Tous ces acteurs composent le petit monde bienveillant de John Ford que les aficionados du cinéaste aiment tant ; ils animent d’ailleurs les parties les plus réussies du film, la première demi-heure (avec entre autres la rencontre cocasse des trois outlaws avec le shérif et le dialogue qui s’ensuit sur le surnom de ce dernier, ou encore l’arrivée de la milice dans une gare tenue par une Jane Darwell picaresque et en manque d’hommes) ainsi que le superbe épilogue une fois John Wayne sorti d’affaire. Durant les dix dernières minutes du film, nous retrouvons l’univers qui nous est cher avec ces séquences affables et pétries d’humanité, la naissance d’une amitié entre le prisonnier et son gardien : John Wayne derrière les barreaux jouant aux échecs avec le shérif avant de s’installer à sa table de salle à manger pour y déguster un repas composé avec amour par l’épouse du Marshall ; le procès puis le départ en fanfare pour la prison, Mae Marsh s’effondrant en larmes... S’il nous a parfois déçu par son manque de rythme et son trop grand bavardage durant sa partie centrale, Le Fils du désert se termine en beauté en retrouvant tous les éléments chaleureux qui réjouissent les fans du cinéaste et qui avaient fait défaut durant une grande partie du film.

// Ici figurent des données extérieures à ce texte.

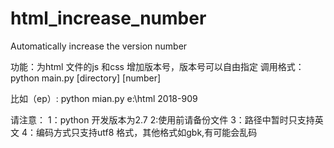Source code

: # html_increase_number
Automatically increase the version number

功能：为html 文件的js 和css 增加版本号，版本号可以自由指定
调用格式：python main.py [directory] [number]

比如（ep）:
python mian.py e:\html  2018-909

请注意：
1：python 开发版本为2.7
2:使用前请备份文件
3：路径中暂时只支持英文
4：编码方式只支持utf8 格式，其他格式如gbk,有可能会乱码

Cette partie centrale la plus importante, qui débute avec la découverte du chariot pour se terminer dans la Vallée de la Mort, fortement chargée en symbolisme, comporte des moments et des images formidables (les personnages en clair-obscur sur la tombe, leurs ombres portées sur le sable, des gros plans sur les visages à tomber par terre, les trois cavaliers filmés en plongée s’élançant dans le désert…) ; mais faute à un scénario inégal et à une interprétation que l’on aurait souhaité plus habitée, elle manque singulièrement de force et de puissance dramatique. De plus, John Ford ne peut pas s'empêcher à deux ou trois reprises de passer de l'autre côté de la barrière de la sensibilité pour tomber dans la sensiblerie ; les scènes avec le bébé se révèlent parfois assez gênantes à force de cabotinage de certains d’autant rehaussé par la fadeur des autres. Il faut dire que Harry Carey Jr., vu la dureté avec laquelle il a été traité par Ford, a dû être quelque peu traumatisé - le cinéaste, qui l’avait pris pour tête de turc, lui disait à la première occasion que s’il avait su qu’il aurait été aussi mauvais, il l’aurait remplacé dès le début par Audie Murphy.

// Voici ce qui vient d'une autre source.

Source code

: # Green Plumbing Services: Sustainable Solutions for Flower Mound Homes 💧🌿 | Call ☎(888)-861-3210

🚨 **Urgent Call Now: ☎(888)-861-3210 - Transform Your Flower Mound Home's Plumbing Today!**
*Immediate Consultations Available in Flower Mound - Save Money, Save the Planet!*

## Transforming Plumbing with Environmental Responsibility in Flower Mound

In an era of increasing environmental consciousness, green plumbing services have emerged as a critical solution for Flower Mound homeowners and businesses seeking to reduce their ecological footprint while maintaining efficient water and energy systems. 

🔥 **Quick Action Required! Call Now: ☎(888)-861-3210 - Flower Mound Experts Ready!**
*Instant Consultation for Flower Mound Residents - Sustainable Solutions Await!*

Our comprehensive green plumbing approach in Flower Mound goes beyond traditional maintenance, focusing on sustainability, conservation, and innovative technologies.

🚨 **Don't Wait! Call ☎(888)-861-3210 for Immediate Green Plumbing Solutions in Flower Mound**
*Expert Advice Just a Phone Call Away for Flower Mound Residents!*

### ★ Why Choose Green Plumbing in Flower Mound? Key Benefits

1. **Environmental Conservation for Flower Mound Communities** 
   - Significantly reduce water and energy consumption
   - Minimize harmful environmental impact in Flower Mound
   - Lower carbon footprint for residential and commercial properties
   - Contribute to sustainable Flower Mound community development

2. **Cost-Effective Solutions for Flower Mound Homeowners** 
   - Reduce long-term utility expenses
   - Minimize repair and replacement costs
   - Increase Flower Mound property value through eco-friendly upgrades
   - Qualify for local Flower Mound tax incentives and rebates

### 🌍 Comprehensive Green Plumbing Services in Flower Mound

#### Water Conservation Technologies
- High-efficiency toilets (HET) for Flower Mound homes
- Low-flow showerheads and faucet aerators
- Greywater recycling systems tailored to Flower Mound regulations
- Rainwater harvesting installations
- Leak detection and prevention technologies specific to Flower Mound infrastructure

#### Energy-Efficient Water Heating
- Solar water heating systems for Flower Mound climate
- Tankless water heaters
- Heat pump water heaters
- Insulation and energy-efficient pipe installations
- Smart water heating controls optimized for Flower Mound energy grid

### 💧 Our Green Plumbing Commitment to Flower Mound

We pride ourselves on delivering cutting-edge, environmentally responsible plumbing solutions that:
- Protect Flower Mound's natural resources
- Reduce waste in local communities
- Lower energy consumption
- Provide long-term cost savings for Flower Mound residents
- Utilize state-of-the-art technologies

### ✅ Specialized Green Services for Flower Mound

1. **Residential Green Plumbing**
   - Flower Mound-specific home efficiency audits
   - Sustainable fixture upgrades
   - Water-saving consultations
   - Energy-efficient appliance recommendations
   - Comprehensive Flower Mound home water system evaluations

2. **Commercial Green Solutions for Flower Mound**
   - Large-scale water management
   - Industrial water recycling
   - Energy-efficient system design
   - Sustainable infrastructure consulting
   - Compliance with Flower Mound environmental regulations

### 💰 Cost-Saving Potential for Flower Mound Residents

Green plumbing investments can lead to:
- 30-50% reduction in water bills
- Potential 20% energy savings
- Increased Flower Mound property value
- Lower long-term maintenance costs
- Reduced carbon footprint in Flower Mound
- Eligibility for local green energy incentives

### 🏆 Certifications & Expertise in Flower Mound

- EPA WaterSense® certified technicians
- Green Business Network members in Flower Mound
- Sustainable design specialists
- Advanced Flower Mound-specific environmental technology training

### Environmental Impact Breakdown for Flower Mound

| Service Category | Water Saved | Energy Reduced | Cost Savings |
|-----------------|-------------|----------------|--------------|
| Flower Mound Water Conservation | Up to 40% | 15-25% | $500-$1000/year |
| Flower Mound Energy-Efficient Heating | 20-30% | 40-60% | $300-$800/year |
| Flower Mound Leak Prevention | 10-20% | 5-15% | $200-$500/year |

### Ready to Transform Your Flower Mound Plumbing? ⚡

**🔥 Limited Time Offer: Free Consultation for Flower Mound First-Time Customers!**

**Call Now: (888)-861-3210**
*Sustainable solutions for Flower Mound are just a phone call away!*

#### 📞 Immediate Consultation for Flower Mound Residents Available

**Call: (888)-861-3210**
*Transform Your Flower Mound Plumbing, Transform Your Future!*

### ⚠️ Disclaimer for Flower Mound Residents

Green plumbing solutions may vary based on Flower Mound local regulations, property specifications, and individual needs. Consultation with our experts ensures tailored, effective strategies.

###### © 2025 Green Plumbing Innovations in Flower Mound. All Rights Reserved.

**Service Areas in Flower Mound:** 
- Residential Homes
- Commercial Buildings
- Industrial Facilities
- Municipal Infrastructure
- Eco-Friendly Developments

Comme nous l’avions déjà remarqué récemment, les années 1947/48 virent l’arrivée sur les écrans de nombreux westerns sans aucune brutalité, dont le dernier exemple en date est justement constitué par ce Three Godfathers. Ici encore, malgré de nombreux personnages perdant la vie, il n'y a aucune mort violente, la milice est emmenée par un homme de loi refusant de tuer et les sympathiques aventuriers hors-la-loi ne sont pas non plus prêts à faire de mal à une mouche. C’est tout à l’honneur de Ford et de ses scénaristes de s’être à leur tour éloignés de toute violence au sein d’un genre qui en a fait l’un de ses éléments essentiels. Pour cette raison, malgré ses défauts, le film risque de grandement plaire à ceux qui ne sont justement pas forcément attachés au western. Néanmoins, que les avides d’action ne pensent pas que le film en soit dénué : la poursuite qui suit l’attaque de la banque est même superbement réalisée avec des travellings latéraux qui décoiffent. Autrement, il n'y pas de soucis à se faire, John Ford n’a rien perdu de son génie pour filmer les paysages : difficile d’oublier le bleu intense des cieux, la tempête de sable ou la traversée du désert de Mojave puis du lac salé de la Vallée de la Mort, l'ensemble de ces séquences restant esthétiquement bluffant.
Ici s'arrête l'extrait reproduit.